Every entry must be transcribed exactly. Pictures are not part of the copy.

Record set section start

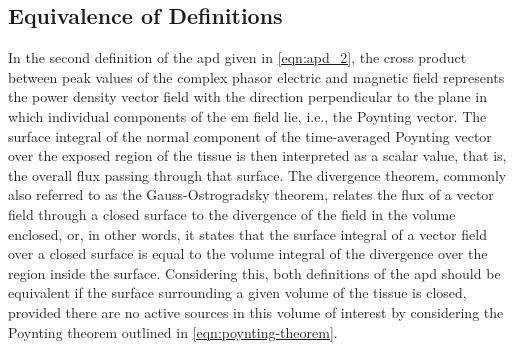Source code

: \subsection{Equivalence of Definitions}
In the second definition of the \gls{apd} given in \cref{eqn:apd_2}, the cross product between peak values of the complex phasor electric and magnetic field represents the power density vector field with the direction perpendicular to the plane in which individual components of the \gls{em} field lie, i.e., the Poynting vector.
The surface integral of the normal component of the time-averaged Poynting vector over the exposed region of the tissue is then interpreted as a scalar value, that is, the overall flux passing through that surface.
The divergence theorem, commonly also referred to as the Gauss-Ostrogradsky theorem, relates the flux of a vector field through a closed surface to the divergence of the field in the volume enclosed, or, in other words, it states that the surface integral of a vector field over a closed surface is equal to the volume integral of the divergence over the region inside the surface.
Considering this, both definitions of the \gls{apd} should be equivalent if the surface surrounding a given volume of the tissue is closed, provided there are no active sources in this volume of interest by considering the Poynting theorem outlined in \cref{eqn:poynting-theorem}.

Record set section end

[Output of the exercise]:
Source code

: \subsection{Equivalence of Definitions}
In the second definition of the \gls{apd} given in \cref{eqn:apd_2}, the cross product between peak values of the complex phasor electric and magnetic field represents the power density vector field with the direction perpendicular to the plane in which individual components of the \gls{em} field lie, i.e., the Poynting vector.
The surface integral of the normal component of the time-averaged Poynting vector over the exposed region of the tissue is then interpreted as a scalar value, that is, the overall flux passing through that surface.
The divergence theorem, commonly also referred to as the Gauss-Ostrogradsky theorem, relates the flux of a vector field through a closed surface to the divergence of the field in the volume enclosed, or, in other words, it states that the surface integral of a vector field over a closed surface is equal to the volume integral of the divergence over the region inside the surface.
Considering this, both definitions of the \gls{apd} should be equivalent if the surface surrounding a given volume of the tissue is closed, provided there are no active sources in this volume of interest by considering the Poynting theorem outlined in \cref{eqn:poynting-theorem}.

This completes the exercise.